Data provided »
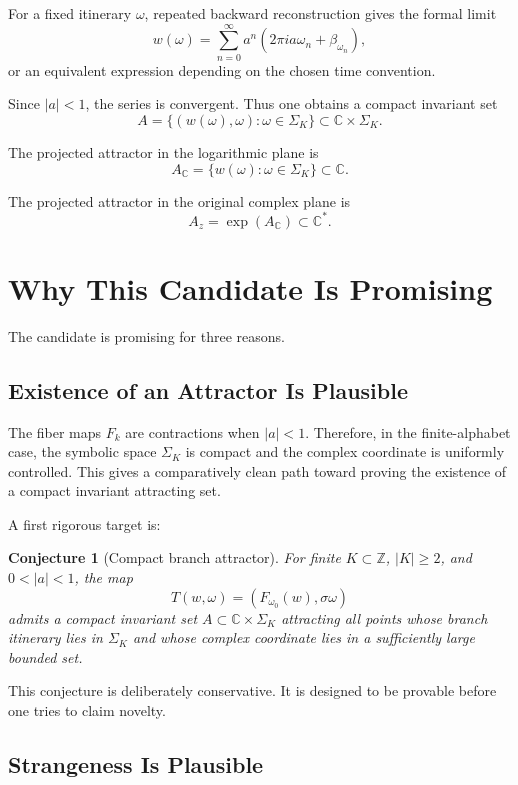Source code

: \documentclass[12pt]{article}
\newtheorem{conjecture}{Conjecture}
\newcommand{\C}{\mathbb{C}}
\newcommand{\Z}{\mathbb{Z}}
\newcommand{\shift}{\sigma}
\begin{document}
	For a fixed itinerary \(\omega\), repeated backward reconstruction gives the formal limit
	\[
	w(\omega)
	=
	\sum_{n=0}^{\infty}
	a^n
	\left(
	2\pi i a \omega_n+\beta_{\omega_n}
	\right),
	\]
	or an equivalent expression depending on the chosen time convention.
	
	Since \(|a|<1\), the series is convergent. Thus one obtains a compact invariant set
	\[
	A
	=
	\{
	(w(\omega),\omega)
	:
	\omega\in\Sigma_K
	\}
	\subset \C\times \Sigma_K.
	\]
	
	The projected attractor in the logarithmic plane is
	\[
	A_{\C}
	=
	\{
	w(\omega)
	:
	\omega\in\Sigma_K
	\}
	\subset \C.
	\]
	
	The projected attractor in the original complex plane is
	\[
	A_z
	=
	\exp(A_{\C})
	\subset \C^\ast.
	\]
	
	\section{Why This Candidate Is Promising}
	
	The candidate is promising for three reasons.
	
	\subsection{Existence of an Attractor Is Plausible}
	
	The fiber maps \(F_k\) are contractions when \(|a|<1\). Therefore, in the finite-alphabet case, the symbolic space \(\Sigma_K\) is compact and the complex coordinate is uniformly controlled. This gives a comparatively clean path toward proving the existence of a compact invariant attracting set.
	
	A first rigorous target is:
	
	\begin{conjecture}[Compact branch attractor]
		For finite \(K\subset\Z\), \(|K|\geq 2\), and \(0<|a|<1\), the map
		\[
		T(w,\omega)
		=
		(F_{\omega_0}(w),\shift\omega)
		\]
		admits a compact invariant set \(A\subset \C\times\Sigma_K\) attracting all points whose branch itinerary lies in \(\Sigma_K\) and whose complex coordinate lies in a sufficiently large bounded set.
	\end{conjecture}
	
	This conjecture is deliberately conservative. It is designed to be provable before one tries to claim novelty.
	
	\subsection{Strangeness Is Plausible}
	
\end{document}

Instructions for the task » Repeat the preceding records precisely, and leave every picture out of the copy.

Response box »
Source code

: \documentclass[12pt]{article}
\newtheorem{conjecture}{Conjecture}
\newcommand{\C}{\mathbb{C}}
\newcommand{\Z}{\mathbb{Z}}
\newcommand{\shift}{\sigma}
\begin{document}
	For a fixed itinerary \(\omega\), repeated backward reconstruction gives the formal limit
	\[
	w(\omega)
	=
	\sum_{n=0}^{\infty}
	a^n
	\left(
	2\pi i a \omega_n+\beta_{\omega_n}
	\right),
	\]
	or an equivalent expression depending on the chosen time convention.
	
	Since \(|a|<1\), the series is convergent. Thus one obtains a compact invariant set
	\[
	A
	=
	\{
	(w(\omega),\omega)
	:
	\omega\in\Sigma_K
	\}
	\subset \C\times \Sigma_K.
	\]
	
	The projected attractor in the logarithmic plane is
	\[
	A_{\C}
	=
	\{
	w(\omega)
	:
	\omega\in\Sigma_K
	\}
	\subset \C.
	\]
	
	The projected attractor in the original complex plane is
	\[
	A_z
	=
	\exp(A_{\C})
	\subset \C^\ast.
	\]
	
	\section{Why This Candidate Is Promising}
	
	The candidate is promising for three reasons.
	
	\subsection{Existence of an Attractor Is Plausible}
	
	The fiber maps \(F_k\) are contractions when \(|a|<1\). Therefore, in the finite-alphabet case, the symbolic space \(\Sigma_K\) is compact and the complex coordinate is uniformly controlled. This gives a comparatively clean path toward proving the existence of a compact invariant attracting set.
	
	A first rigorous target is:
	
	\begin{conjecture}[Compact branch attractor]
		For finite \(K\subset\Z\), \(|K|\geq 2\), and \(0<|a|<1\), the map
		\[
		T(w,\omega)
		=
		(F_{\omega_0}(w),\shift\omega)
		\]
		admits a compact invariant set \(A\subset \C\times\Sigma_K\) attracting all points whose branch itinerary lies in \(\Sigma_K\) and whose complex coordinate lies in a sufficiently large bounded set.
	\end{conjecture}
	
	This conjecture is deliberately conservative. It is designed to be provable before one tries to claim novelty.
	
	\subsection{Strangeness Is Plausible}
	
\end{document}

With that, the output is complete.